I viaggi nel tempo sono sempre stati un sogno nel cassetto per me; l’idea di poter ambientare le avventure dei miei personaggi in epoche storiche differenti mi affascina e nello stesso tempo mi atterrisce, visto la mole di documentazione necessaria per costruire delle vicende credibili sul piano storiografico. Per un autore è difficile individuare una precisa fonte per le sue opere. Spesso esse si mescolano in un amalgama eterogeneo in cui confluiscono letture dell’infanzia, personaggi attuali e classici, film, telefilm e qualsiasi cosa possa aver fornito uno scampolo di ispirazione.
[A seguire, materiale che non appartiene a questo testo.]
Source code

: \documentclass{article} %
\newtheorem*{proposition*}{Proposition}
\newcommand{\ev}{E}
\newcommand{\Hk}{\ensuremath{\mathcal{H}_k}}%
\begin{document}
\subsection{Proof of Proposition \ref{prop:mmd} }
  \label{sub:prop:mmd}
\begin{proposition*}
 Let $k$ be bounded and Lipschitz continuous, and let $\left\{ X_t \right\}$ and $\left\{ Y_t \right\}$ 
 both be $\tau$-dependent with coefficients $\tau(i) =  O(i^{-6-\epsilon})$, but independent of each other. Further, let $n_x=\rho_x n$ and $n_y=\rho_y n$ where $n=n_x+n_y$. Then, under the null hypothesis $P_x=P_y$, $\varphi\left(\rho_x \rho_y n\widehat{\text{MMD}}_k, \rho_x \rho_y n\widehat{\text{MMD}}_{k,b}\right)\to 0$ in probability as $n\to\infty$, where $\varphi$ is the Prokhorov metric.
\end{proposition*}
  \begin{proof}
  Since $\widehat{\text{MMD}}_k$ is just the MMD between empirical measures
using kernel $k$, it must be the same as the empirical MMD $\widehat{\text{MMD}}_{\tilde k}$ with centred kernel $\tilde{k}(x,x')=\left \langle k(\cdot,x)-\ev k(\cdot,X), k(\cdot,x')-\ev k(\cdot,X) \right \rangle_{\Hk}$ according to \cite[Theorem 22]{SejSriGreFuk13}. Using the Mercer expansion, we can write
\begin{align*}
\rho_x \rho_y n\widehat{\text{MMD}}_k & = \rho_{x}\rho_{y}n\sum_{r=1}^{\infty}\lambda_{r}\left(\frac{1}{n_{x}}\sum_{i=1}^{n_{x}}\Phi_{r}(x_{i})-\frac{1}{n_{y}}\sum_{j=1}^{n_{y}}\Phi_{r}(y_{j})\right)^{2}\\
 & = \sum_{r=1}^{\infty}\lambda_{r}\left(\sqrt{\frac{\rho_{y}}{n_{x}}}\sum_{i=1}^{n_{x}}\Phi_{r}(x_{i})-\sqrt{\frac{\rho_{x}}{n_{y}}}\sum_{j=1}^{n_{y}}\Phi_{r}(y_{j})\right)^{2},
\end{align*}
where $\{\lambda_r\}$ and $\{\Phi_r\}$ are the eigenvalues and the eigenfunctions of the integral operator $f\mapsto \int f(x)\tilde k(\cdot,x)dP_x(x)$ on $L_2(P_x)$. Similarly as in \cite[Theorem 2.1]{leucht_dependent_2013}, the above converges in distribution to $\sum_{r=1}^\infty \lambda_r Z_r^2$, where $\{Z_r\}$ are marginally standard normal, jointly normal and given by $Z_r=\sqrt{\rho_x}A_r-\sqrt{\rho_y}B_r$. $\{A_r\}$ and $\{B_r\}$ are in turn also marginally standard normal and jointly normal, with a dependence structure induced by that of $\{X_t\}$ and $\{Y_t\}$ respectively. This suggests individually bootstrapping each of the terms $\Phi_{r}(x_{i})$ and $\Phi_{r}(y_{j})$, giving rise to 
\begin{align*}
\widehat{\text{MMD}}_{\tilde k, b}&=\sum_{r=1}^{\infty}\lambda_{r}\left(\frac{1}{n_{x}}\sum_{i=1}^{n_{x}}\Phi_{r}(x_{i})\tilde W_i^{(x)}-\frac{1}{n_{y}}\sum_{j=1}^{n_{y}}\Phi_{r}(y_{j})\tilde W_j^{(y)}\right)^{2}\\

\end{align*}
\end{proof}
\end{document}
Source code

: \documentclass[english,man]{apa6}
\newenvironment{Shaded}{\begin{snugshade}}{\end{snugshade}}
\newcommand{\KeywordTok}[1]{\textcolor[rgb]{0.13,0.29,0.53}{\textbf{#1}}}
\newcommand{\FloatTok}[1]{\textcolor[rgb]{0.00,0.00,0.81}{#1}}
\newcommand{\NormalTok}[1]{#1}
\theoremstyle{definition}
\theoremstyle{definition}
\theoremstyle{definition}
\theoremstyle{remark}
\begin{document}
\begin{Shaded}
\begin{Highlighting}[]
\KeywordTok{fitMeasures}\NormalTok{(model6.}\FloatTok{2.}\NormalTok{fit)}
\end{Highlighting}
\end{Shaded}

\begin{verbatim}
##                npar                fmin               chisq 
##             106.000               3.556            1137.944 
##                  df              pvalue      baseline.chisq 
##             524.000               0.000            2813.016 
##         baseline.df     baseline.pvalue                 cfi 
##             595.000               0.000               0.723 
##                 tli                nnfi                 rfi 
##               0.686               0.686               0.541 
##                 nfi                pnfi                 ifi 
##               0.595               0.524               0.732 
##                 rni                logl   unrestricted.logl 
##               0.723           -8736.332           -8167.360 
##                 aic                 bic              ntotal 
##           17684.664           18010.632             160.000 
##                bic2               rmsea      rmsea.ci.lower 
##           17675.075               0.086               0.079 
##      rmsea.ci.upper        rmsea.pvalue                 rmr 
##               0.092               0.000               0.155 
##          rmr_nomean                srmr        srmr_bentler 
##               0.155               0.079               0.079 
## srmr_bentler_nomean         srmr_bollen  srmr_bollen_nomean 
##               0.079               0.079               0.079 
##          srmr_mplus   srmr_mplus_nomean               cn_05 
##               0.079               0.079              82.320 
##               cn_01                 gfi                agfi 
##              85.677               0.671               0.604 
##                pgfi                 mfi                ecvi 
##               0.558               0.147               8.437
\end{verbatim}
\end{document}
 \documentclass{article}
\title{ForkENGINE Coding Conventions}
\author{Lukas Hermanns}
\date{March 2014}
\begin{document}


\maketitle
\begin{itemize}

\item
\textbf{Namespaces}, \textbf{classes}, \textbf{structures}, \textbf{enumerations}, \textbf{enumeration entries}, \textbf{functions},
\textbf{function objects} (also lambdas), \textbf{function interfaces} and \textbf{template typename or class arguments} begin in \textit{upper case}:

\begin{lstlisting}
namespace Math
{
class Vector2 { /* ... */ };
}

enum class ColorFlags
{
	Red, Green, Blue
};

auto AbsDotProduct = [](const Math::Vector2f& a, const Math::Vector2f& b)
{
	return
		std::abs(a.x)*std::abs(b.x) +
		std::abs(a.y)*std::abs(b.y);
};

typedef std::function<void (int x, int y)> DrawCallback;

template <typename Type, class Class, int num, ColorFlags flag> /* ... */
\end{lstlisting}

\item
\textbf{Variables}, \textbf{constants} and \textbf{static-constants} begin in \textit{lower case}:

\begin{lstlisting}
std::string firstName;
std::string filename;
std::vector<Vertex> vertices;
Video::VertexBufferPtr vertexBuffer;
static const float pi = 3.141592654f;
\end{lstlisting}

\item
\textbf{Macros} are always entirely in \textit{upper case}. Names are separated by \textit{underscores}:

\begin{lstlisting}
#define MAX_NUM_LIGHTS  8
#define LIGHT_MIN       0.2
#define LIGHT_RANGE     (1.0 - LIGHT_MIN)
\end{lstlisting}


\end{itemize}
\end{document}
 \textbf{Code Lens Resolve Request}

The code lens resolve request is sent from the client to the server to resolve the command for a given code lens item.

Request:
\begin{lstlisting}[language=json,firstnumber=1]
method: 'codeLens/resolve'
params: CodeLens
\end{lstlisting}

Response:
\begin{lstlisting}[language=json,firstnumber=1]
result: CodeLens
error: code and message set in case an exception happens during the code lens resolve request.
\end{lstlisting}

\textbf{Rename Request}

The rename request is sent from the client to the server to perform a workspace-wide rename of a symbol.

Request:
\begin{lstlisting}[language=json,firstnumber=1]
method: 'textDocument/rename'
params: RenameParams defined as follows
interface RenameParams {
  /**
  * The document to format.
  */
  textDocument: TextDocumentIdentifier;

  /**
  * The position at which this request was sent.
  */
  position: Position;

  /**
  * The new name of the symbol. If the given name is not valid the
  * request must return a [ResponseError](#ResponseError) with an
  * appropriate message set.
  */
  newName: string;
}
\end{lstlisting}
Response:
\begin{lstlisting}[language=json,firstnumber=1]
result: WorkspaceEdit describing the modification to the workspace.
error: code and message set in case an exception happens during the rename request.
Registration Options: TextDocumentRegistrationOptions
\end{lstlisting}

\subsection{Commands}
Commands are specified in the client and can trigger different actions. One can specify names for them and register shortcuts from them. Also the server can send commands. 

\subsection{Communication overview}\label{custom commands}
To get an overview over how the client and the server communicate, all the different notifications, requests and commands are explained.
Per “Gea” dissero che mi ero ispirato a “Buffy l’ammazzavampiri”, ma chi se l’è mai filata quella sciacquetta? Piuttosto “Pippi Calzelunghe”, un mio cult dell’infanzia!
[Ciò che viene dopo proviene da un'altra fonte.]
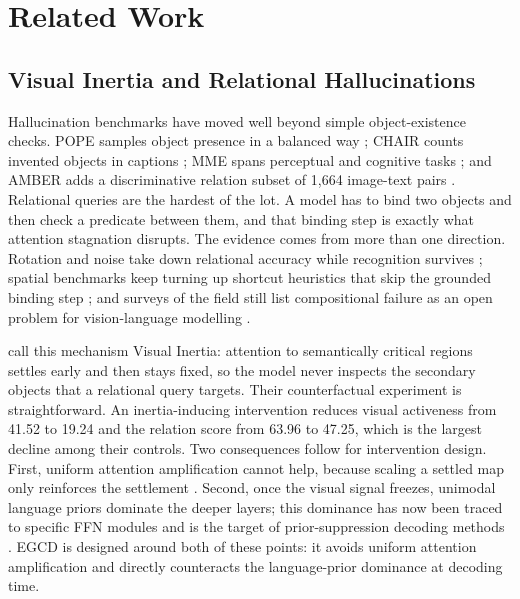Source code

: \documentclass[pdflatex,sn-basic,Numbered]{sn-jnl}
\theoremstyle{thmstyleone}
\theoremstyle{thmstyletwo}
\theoremstyle{thmstylethree}
\begin{document}
\section{Related Work}\label{sec:related}

\subsection{Visual Inertia and Relational Hallucinations}\label{subsec:visual-inertia}

Hallucination benchmarks have moved well beyond simple object-existence checks. POPE samples object presence in a balanced way \cite{li2023bevaluating}; CHAIR counts invented objects in captions \cite{rohrbach2018object}; MME spans perceptual and cognitive tasks \cite{fu2025mme}; and AMBER adds a discriminative relation subset of 1,664 image-text pairs \cite{wang2023amber}. Relational queries are the hardest of the lot. A model has to bind two objects and then check a predicate between them, and that binding step is exactly what attention stagnation disrupts. The evidence comes from more than one direction. Rotation and noise take down relational accuracy while recognition survives \cite{shin2026when}; spatial benchmarks keep turning up shortcut heuristics that skip the grounded binding step \cite{brown2025hallucination}; and surveys of the field still list compositional failure as an open problem for vision-language modelling \cite{bordes2024introvlm}.

\cite{gong2026attention} call this mechanism Visual Inertia: attention to semantically critical regions settles early and then stays fixed, so the model never inspects the secondary objects that a relational query targets. Their counterfactual experiment is straightforward. An inertia-inducing intervention reduces visual activeness from 41.52 to 19.24 and the relation score from 63.96 to 47.25, which is the largest decline among their controls. Two consequences follow for intervention design. First, uniform attention amplification cannot help, because scaling a settled map only reinforces the settlement \cite{gong2026attention,chen2026mitigating}. Second, once the visual signal freezes, unimodal language priors dominate the deeper layers; this dominance has now been traced to specific FFN modules \cite{guo2026fade} and is the target of prior-suppression decoding methods \cite{ren2026nolan,min2025mitigating}. EGCD is designed around both of these points: it avoids uniform attention amplification and directly counteracts the language-prior dominance at decoding time.
\end{document}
Quanti sono gli albi previsti?
Il contratto è decennale quindi è previsto un massimo di 20 numeri, come era per Gea, anche se poi l’ho terminata al 18°.
Luca Enoch 'sfonda' dopo aver dato vita a Gea, personaggio dei fumetti pubblicato dal 1999 al 2007. È l'unica serie Bonelli in cui sceneggiatore e disegnatore coincidono. È stato dura dire addio a Gea dopo 18 numeri?
I figli a un certo punto bisogna lasciarli andare. Così è stato per “Sprayliz”, la diciassettenne graffitara, e poi per Gea. Mi piace pensare di potere riprendere questi personaggi in futuro, e la cosa è certamente possibile, ma la verità è che finché lo spirito creativo ti sferza, sei sempre spinto verso nuovi esperimenti narrativi.
Altra figura storica di Bonelli è Legs Weaver, il primo fumetto della casa editrice milanese interamente dedicato a una donna. In che modo hai contribuito alla buona riuscita del fumetto?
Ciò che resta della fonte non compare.